A case study of the problem with craft beer bars

I've spent the last few days touring around Seattle and Yakima having one of the best beer experiences of my career. The most hyped bar in the city just spoiled it, and should be avoided. 

The trouble with drinking is that if something goes wrong, you're not in the best position to defend yourself. In relation to the authority figures who are supposedly looking after you, you're somewhat infantilised - there's an assumption that if you're intoxicated, you must be in the wrong. Or at least, there is if you're dealing with arrogant arseholes who have forgotten their position role.

It was such a perfect night. We started by visiting Fremont Brewing. Situated on the northern lake shore of the fractal coastline that makes Seattle so stunning, it was one of those brief moments when you think life simply can't get any better. The beers were stunning, the atmosphere was amazing. It reminded me of the bars on South London's celebrated Bermondsey Mile, but it was more confident, more relaxed, more grown up. We could have stayed there all night.

Instead, we decided to move on to Pine Box, a craft beer bar that had been recommended by everybody to whom I mentioned my impending trip to Seattle.

Before we left Fremont, a few of our party visited the merchandise shop. For as long as I've been writing about beer, I've always thought north American craft brewers have got merch nailed. They make you excited to be around them, and they have a knack of making stuff you'll spend money on. At Fremont, one of out party bought a metal sign to bring home, about two feet tall, embossed, like this:


So then we went to Pine Box. It was OK. It's in a converted space that was once a bank or church or something, and it reminded me strongly of a Wetherspoons, only with better beer. We had a couple of beers, and then called it a night and headed back to our hotel.

Outside Pine Box is a flight of stone steps leading down to the street. We were standing on these steps, waiting for our cab, when a female member of staff came out, snatched the Fremont sign and said, "You are not taking this away, because you stole it from our wall."

Naturally, this provoked a strong reaction from us, and soon a member of security and another male member of bar staff were blocking our way, preventing us from getting my friend's sign back.

The bar staff disappeared back inside, while the security guy prevented us from following them. A minute or so later, the male member of bar staff - tall, with a long, hipster beard and a topknot - came back out and returned the sign, apologising for the confusion. No, of course he didn't, because we're talking about someone who had already accused of stealing without actually checking to see if anything had been stolen. He came back out waving the sharp metal sign, narrowly missing slicing another member of our party across the face with it, and said, "Don't you ever DARE lay a finger on a member of my staff again." He thrust the sign into my friend's hands and disappeared back inside. Needless to say, no one had touched the bartender who stole our sign. We had tried to take it back from her, as you would if someone tried to take something from you that you had just bought. There was no apology. Even with our sign back, the guy had gone out of his way to make us feel like it we who were in the wrong.

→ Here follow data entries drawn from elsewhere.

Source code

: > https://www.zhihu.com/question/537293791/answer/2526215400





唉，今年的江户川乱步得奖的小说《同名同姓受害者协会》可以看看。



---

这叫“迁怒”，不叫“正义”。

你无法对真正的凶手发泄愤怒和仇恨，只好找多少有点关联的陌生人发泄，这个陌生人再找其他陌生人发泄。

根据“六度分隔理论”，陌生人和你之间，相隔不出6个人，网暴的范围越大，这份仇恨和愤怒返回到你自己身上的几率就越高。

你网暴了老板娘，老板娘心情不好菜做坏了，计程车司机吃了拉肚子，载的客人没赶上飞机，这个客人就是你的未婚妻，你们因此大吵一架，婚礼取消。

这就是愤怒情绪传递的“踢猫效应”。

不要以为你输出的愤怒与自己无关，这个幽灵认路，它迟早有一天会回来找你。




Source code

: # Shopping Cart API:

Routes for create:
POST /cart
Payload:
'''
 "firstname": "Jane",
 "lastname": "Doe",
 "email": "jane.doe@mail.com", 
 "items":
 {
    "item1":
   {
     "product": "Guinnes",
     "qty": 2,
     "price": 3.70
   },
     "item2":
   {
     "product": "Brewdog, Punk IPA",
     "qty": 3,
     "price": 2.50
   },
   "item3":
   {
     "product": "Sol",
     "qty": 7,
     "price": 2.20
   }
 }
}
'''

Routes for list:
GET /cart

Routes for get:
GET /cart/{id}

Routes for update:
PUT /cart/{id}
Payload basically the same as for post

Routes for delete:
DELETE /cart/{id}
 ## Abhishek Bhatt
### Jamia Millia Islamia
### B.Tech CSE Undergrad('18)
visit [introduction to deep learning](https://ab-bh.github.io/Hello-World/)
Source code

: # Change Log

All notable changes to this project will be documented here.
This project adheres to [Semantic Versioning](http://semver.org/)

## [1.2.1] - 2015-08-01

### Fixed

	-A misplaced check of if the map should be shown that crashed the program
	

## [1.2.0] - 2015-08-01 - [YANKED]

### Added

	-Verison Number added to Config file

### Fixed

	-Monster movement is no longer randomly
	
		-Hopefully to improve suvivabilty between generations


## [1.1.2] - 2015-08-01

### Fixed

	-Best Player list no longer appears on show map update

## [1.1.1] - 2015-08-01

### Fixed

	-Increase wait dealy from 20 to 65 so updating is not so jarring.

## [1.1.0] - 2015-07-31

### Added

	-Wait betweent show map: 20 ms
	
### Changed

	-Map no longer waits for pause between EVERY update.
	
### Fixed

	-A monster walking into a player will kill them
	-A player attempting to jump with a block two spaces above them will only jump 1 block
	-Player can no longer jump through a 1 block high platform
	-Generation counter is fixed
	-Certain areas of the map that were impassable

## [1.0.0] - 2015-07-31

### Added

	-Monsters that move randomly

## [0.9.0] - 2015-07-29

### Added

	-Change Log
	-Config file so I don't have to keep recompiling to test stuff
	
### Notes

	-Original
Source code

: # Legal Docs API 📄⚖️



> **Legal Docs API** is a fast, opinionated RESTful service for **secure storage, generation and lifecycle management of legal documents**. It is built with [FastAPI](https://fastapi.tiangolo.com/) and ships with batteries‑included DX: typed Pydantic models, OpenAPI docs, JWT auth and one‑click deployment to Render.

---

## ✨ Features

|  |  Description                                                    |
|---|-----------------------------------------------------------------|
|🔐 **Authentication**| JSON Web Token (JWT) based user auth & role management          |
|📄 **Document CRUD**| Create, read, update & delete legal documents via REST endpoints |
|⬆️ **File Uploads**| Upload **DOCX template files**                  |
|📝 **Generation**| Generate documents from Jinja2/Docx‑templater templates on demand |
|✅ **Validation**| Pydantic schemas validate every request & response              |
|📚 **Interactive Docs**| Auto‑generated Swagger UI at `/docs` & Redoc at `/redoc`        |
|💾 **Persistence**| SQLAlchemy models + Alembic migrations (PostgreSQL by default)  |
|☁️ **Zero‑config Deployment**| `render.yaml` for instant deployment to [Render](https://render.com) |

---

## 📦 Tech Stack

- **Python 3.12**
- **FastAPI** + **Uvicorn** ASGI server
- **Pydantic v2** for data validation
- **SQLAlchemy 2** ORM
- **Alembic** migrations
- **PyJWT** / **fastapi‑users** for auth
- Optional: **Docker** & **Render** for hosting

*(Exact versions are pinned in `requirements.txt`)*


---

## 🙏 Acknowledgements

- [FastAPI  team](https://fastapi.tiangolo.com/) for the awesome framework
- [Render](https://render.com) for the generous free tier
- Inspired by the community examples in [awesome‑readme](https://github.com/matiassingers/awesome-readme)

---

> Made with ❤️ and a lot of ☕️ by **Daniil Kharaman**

The security guy was conciliatory and did what security guys are supposed to do, and often don't - instead of inflaming the situation, he tried to defuse it and calm us down. But from the bar staff, that was it - no apology for ruining our night and accusing us of being thieves, no admission that they had made a mistake.

I can understand why, on a Saturday night, if you see someone walking out of your bar with a big metal sign you might be worried. But if I was in that situation, the first thing I would do is look at the wall where my metal sign was hanging and see it if was fucking missing before accusing a customer of stealing it. (We never spotted a Fremont sign on the wall, but I'm guessing there must have been one. They must have checked this after taking our sign, and that must be why they returned it.) Having realised my mistake once I'd attacked and stolen from a customer, I would then have been profusely apologetic. I certainly wouldn't have swung the sign in a way very likely to cause injury.

This was a serious incident that could have escalated. Making a mistake is one thing, and is understandable to an extent. But having accused a customer of being a thief, upon realising your mistake it's surely imperative to try to resolve the situation and make sure everyone goes way happy. The staff at Pine Box not only failed to do this, they further inflamed the situation by acting extremely aggressively, attacking us rather than apologising for their error. I simply would not feel physically safe drinking in a place run by these people.


***UPDATE***
The owner of Pine Box responded very quickly to this and has issued a full apology to the person who was attacked by his staff. I'm sure our treatment there was very out of the ordinary because so many people recommended the place to me - that's why we went. But I blogged this publicly to make a point about this kind of thing, to see what would happen.

I've changed the title of this blog to be less inflammatory about Pinebox, but it stands as a commentary and a case study on a much wider problem. It's generated some interesting debate. Everyone I know has had surly treatment in craft beer bars. Everyone has been 'served' by people who clearly think they are better than the customers they are supposed to be looking after. But everyone has a voice. Staff really can't afford to treat their customers with contempt.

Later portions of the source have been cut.